### Problem description
Only one stretch of the data below is needed. Output the lines from the one with "- Daily Scrum Meetings" up to and including the one with "What was the", exactly as they stand.

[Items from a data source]

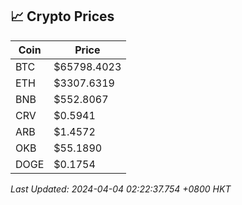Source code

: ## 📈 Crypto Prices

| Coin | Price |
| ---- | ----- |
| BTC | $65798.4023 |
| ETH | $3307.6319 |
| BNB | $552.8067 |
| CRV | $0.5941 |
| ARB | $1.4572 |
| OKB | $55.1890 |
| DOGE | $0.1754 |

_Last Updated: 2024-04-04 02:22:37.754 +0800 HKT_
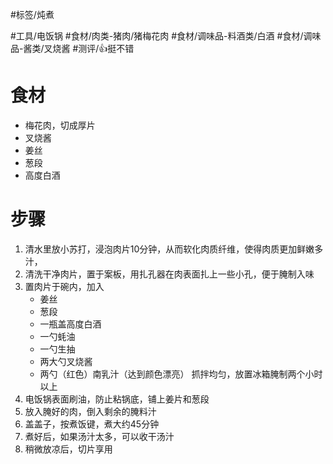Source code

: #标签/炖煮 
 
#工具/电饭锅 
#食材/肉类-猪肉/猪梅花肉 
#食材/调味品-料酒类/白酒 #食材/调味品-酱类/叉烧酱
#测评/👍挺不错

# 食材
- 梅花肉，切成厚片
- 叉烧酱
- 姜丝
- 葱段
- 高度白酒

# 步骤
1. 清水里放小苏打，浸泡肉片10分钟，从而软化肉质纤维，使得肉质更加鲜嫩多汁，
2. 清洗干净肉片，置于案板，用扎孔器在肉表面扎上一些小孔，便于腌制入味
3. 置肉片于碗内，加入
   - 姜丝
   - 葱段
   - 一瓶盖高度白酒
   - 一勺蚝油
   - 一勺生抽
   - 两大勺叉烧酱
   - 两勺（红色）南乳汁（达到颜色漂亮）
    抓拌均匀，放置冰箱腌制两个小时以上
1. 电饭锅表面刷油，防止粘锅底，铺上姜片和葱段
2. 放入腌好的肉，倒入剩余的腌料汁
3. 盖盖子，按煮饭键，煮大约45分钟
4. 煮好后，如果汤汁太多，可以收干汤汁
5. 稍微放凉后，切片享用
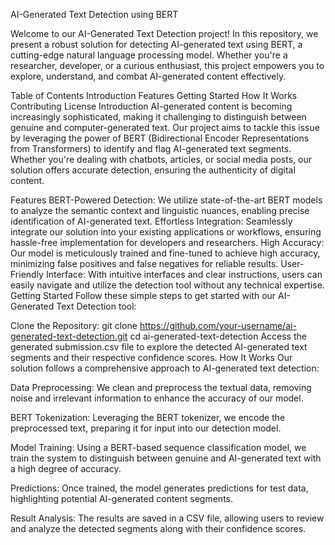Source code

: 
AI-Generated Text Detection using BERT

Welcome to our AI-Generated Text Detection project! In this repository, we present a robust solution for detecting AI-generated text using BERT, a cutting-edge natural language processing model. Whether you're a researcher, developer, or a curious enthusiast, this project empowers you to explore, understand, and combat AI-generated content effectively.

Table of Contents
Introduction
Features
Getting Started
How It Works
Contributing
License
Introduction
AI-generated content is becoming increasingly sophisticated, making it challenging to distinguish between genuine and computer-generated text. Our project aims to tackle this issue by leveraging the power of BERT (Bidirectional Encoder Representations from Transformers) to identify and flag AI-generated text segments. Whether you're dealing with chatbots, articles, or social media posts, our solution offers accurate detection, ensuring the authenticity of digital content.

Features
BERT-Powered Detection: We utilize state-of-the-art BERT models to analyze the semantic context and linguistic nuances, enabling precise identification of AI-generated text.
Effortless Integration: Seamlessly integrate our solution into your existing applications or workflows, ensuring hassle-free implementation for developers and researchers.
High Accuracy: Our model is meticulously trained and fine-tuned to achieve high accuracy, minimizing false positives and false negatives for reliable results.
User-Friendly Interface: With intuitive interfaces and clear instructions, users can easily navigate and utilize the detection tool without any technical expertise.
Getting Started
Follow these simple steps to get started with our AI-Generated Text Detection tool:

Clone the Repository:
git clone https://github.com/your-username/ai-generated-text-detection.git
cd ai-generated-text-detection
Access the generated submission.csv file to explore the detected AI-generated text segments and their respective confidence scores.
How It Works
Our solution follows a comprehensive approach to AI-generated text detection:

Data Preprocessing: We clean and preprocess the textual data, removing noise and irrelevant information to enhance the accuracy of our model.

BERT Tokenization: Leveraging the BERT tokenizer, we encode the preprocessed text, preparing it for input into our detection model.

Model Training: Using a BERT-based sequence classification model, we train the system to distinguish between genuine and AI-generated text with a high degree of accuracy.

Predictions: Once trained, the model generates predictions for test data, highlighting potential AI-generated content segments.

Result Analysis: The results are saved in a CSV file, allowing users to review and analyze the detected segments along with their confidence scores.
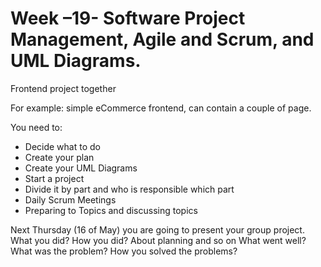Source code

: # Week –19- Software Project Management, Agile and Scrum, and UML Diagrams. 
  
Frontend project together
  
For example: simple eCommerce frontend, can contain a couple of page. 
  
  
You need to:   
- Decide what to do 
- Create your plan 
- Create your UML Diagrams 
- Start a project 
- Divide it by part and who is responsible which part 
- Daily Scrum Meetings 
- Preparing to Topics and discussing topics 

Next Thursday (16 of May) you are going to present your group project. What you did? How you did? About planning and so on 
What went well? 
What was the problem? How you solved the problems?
==
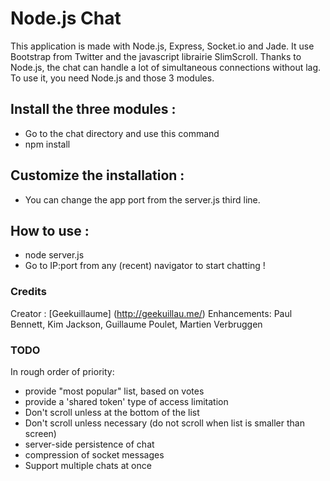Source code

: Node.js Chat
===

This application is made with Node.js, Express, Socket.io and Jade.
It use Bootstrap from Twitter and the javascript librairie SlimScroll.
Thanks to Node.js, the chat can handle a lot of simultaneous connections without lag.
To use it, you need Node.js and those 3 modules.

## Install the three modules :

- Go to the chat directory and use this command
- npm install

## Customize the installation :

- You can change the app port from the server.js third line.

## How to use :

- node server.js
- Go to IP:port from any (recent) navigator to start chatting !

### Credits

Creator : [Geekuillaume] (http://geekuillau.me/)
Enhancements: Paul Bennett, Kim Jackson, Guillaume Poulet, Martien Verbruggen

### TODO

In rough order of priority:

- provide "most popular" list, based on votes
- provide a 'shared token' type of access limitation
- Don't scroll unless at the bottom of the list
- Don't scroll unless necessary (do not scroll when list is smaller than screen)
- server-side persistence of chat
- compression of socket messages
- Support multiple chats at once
...
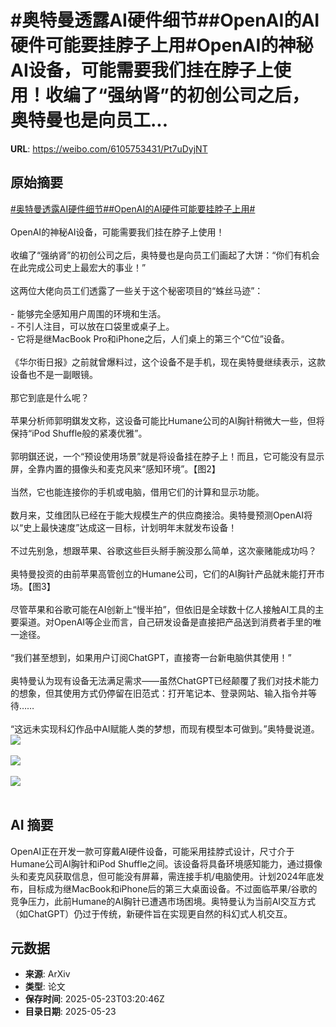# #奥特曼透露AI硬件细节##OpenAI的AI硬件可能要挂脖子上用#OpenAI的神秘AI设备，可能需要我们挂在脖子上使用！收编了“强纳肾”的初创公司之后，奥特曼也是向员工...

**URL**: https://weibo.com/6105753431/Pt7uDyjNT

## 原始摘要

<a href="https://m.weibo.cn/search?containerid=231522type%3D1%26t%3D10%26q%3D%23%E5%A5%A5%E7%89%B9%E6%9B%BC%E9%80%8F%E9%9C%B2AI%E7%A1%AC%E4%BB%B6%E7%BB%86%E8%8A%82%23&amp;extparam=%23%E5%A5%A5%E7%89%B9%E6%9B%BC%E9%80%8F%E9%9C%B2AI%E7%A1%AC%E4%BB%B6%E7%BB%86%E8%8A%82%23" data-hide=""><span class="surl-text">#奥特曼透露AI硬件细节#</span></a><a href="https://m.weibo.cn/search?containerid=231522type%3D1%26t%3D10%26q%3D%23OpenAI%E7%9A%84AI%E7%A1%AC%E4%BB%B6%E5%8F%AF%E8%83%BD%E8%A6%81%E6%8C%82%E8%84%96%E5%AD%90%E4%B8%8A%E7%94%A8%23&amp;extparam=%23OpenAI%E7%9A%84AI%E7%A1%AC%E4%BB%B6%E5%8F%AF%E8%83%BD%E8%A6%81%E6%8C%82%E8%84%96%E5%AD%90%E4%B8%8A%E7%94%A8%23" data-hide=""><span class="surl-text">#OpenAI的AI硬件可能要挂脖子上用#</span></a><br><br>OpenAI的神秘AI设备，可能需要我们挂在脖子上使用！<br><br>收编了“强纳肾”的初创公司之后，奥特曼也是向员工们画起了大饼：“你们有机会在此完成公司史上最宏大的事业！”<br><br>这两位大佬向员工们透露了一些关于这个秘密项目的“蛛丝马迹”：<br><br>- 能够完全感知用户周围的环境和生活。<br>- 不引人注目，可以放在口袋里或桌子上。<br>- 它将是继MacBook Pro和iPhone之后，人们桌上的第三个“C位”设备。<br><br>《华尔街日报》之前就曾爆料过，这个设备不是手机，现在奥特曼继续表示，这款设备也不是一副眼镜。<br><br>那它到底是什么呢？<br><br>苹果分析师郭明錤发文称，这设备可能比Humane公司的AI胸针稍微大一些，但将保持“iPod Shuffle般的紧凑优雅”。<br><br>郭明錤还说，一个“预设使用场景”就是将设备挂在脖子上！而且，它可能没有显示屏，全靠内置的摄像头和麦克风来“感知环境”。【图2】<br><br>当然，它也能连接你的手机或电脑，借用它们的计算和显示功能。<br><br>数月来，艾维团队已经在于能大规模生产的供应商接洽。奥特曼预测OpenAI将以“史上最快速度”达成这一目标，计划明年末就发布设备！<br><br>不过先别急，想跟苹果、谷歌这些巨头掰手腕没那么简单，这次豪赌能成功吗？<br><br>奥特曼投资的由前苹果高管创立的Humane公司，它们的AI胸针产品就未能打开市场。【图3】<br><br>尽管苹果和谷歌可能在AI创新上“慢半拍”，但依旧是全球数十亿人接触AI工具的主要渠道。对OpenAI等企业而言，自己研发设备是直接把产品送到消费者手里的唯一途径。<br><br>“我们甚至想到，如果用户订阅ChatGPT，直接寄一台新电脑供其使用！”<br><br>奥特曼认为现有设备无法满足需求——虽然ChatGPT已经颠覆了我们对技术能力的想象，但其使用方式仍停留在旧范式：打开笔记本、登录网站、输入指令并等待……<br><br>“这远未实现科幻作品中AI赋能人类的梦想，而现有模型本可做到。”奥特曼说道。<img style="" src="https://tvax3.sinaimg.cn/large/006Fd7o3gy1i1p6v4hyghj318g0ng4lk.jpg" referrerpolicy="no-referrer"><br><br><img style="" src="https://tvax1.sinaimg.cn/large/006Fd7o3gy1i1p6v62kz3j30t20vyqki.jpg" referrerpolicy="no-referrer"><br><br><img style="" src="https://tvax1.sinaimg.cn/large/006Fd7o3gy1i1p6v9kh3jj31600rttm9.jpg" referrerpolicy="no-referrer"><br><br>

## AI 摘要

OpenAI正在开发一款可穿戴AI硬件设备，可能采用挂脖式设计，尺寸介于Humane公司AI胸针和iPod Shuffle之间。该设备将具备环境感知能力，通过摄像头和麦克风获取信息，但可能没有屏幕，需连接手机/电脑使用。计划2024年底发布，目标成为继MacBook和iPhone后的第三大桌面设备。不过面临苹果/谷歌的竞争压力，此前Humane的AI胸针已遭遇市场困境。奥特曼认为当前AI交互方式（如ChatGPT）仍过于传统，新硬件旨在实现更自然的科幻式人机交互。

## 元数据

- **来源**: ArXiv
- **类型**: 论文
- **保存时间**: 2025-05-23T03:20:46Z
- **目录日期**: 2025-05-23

### Exercise solution
- Daily Scrum Meetings 
- Preparing to Topics and discussing topics 

Next Thursday (16 of May) you are going to present your group project. What you did? How you did? About planning and so on 
What went well? 
What was the problem? How you solved the problems?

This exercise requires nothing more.